To use EVB on your station, you must install the EVB package. Type the following command:
# pkg install evb
Preferably, you should accept the default EVB configuration that is automatically enabled after package installation. The EVB configuration is based on using the Oracle VSI Manager for enabling EVB. By accepting the default EVB configuration, the station can immediately exchange VSI information with the bridge about any VNIC that you have configured on the station.

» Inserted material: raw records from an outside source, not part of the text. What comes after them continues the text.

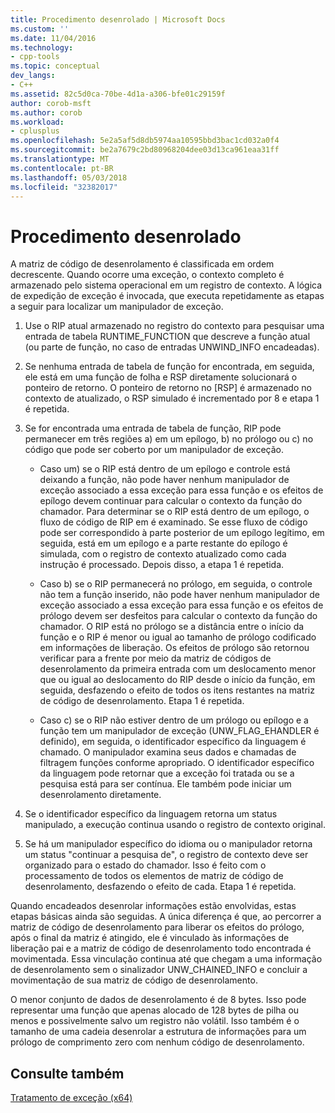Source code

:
```yaml
---
title: Procedimento desenrolado | Microsoft Docs
ms.custom: ''
ms.date: 11/04/2016
ms.technology:
- cpp-tools
ms.topic: conceptual
dev_langs:
- C++
ms.assetid: 82c5d0ca-70be-4d1a-a306-bfe01c29159f
author: corob-msft
ms.author: corob
ms.workload:
- cplusplus
ms.openlocfilehash: 5e2a5af5d8db5974aa10595bbd3bac1cd032a0f4
ms.sourcegitcommit: be2a7679c2bd80968204dee03d13ca961eaa31ff
ms.translationtype: MT
ms.contentlocale: pt-BR
ms.lasthandoff: 05/03/2018
ms.locfileid: "32382017"
---
```

# <a name="unwind-procedure"></a>Procedimento desenrolado
A matriz de código de desenrolamento é classificada em ordem decrescente. Quando ocorre uma exceção, o contexto completo é armazenado pelo sistema operacional em um registro de contexto. A lógica de expedição de exceção é invocada, que executa repetidamente as etapas a seguir para localizar um manipulador de exceção.  
  
1.  Use o RIP atual armazenado no registro do contexto para pesquisar uma entrada de tabela RUNTIME_FUNCTION que descreve a função atual (ou parte de função, no caso de entradas UNWIND_INFO encadeadas).  
  
2.  Se nenhuma entrada de tabela de função for encontrada, em seguida, ele está em uma função de folha e RSP diretamente solucionará o ponteiro de retorno. O ponteiro de retorno no [RSP] é armazenado no contexto de atualizado, o RSP simulado é incrementado por 8 e etapa 1 é repetida.  
  
3.  Se for encontrada uma entrada de tabela de função, RIP pode permanecer em três regiões a) em um epílogo, b) no prólogo ou c) no código que pode ser coberto por um manipulador de exceção.  
  
    -   Caso um) se o RIP está dentro de um epílogo e controle está deixando a função, não pode haver nenhum manipulador de exceção associado a essa exceção para essa função e os efeitos de epílogo devem continuar para calcular o contexto da função do chamador. Para determinar se o RIP está dentro de um epílogo, o fluxo de código de RIP em é examinado. Se esse fluxo de código pode ser correspondido à parte posterior de um epílogo legítimo, em seguida, está em um epílogo e a parte restante do epílogo é simulada, com o registro de contexto atualizado como cada instrução é processado. Depois disso, a etapa 1 é repetida.  
  
    -   Caso b) se o RIP permanecerá no prólogo, em seguida, o controle não tem a função inserido, não pode haver nenhum manipulador de exceção associado a essa exceção para essa função e os efeitos de prólogo devem ser desfeitos para calcular o contexto da função do chamador. O RIP está no prólogo se a distância entre o início da função e o RIP é menor ou igual ao tamanho de prólogo codificado em informações de liberação. Os efeitos de prólogo são retornou verificar para a frente por meio da matriz de códigos de desenrolamento da primeira entrada com um deslocamento menor que ou igual ao deslocamento do RIP desde o início da função, em seguida, desfazendo o efeito de todos os itens restantes na matriz de código de desenrolamento. Etapa 1 é repetida.  
  
    -   Caso c) se o RIP não estiver dentro de um prólogo ou epílogo e a função tem um manipulador de exceção (UNW_FLAG_EHANDLER é definido), em seguida, o identificador específico da linguagem é chamado. O manipulador examina seus dados e chamadas de filtragem funções conforme apropriado. O identificador específico da linguagem pode retornar que a exceção foi tratada ou se a pesquisa está para ser contínua. Ele também pode iniciar um desenrolamento diretamente.  
  
4.  Se o identificador específico da linguagem retorna um status manipulado, a execução continua usando o registro de contexto original.  
  
5.  Se há um manipulador específico do idioma ou o manipulador retorna um status "continuar a pesquisa de", o registro de contexto deve ser organizado para o estado do chamador. Isso é feito com o processamento de todos os elementos de matriz de código de desenrolamento, desfazendo o efeito de cada. Etapa 1 é repetida.  
  
 Quando encadeados desenrolar informações estão envolvidas, estas etapas básicas ainda são seguidas. A única diferença é que, ao percorrer a matriz de código de desenrolamento para liberar os efeitos do prólogo, após o final da matriz é atingido, ele é vinculado às informações de liberação pai e a matriz de código de desenrolamento todo encontrada é movimentada. Essa vinculação continua até que chegam a uma informação de desenrolamento sem o sinalizador UNW_CHAINED_INFO e concluir a movimentação de sua matriz de código de desenrolamento.  
  
 O menor conjunto de dados de desenrolamento é de 8 bytes. Isso pode representar uma função que apenas alocado de 128 bytes de pilha ou menos e possivelmente salvo um registro não volátil. Isso também é o tamanho de uma cadeia desenrolar a estrutura de informações para um prólogo de comprimento zero com nenhum código de desenrolamento.  
  
## <a name="see-also"></a>Consulte também  
 [Tratamento de exceção (x64)](../build/exception-handling-x64.md)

The following example displays EVB-related properties on the physical link:
# dladm show-linkprop -p vsi-mgrid,vsi-mgrid-enc LINK PROPERTY PERM VALUE DEFAULT POSSIBLE net4 vsi-mgrid rw -- :: -- net4 vsi-mgrid-enc rw -- oracle_v1 none,oracle_v1
The output displays the default configuration of EVB in Oracle Solaris 11. By using the oracle_v1 encoding, the Oracle VSI Manager manages VSIs and their datalink properties that are recognized and supported by the Oracle VSI Manager.
If you do not want to use the default configuration, change the encoding to none.
# dladm set-linkprop -p vsi-mgrid-enc=none net4
Thereafter, you must manually provide the IPv6 address to be used as the VSI Manager ID, define VSI Type IDs, all the other EVB-related components and their properties.
The following example displays EVB-related properties on a VSI or VNIC.
# dladm show-linkprop vnic0 LINK PROPERTY PERM VALUE DEFAULT POSSIBLE ... vnic0 vsi-typeid rw -- -- -- vnic0 vsi-typeid-effective r- 65684 -- -- vnic0 vsi-vers rw -- -- -- vnic0 vsi-vers-effective r- 0 -- -- vnic0 vsi-mgrid rw -- -- -- vnic0 vsi-mgrid-effective r- :: -- -- vnic0 vsi-mgrid-enc-effective r- oracle_v1 -- -- ...
The output displays the values based on using the Oracle VSI Manager. The VSI's effective encoding of its VSI Manager ID is oracle_v1. In turn, the Type ID 65684 is automatically generated and effective for vnic0.
The following example shows information about the VDP state for physical Ethernet links if EVB is enabled on the station. To display information only for a single link, specify that link in the command. Otherwise, VDP information for all Ethernet links is displayed.
# dladm show-ether -P vdb VSI LINK VSIID VSI-TYPEID VSI-STATE CMD-PENDING vnic0 net4 2:8:20:2c:ed:f3 65684/0 TIMEDOUT NONE vnic1 net4 2:8:20:df:73:77 65684/0 TIMEDOUT NONE
The output shows that two VSIs are configured over the link net4. Their specific VSI IDs refer to their respective MAC addresses. Based on the default values of vsi-mgrid, both VSIs have the same VSI Type ID, which is 65684.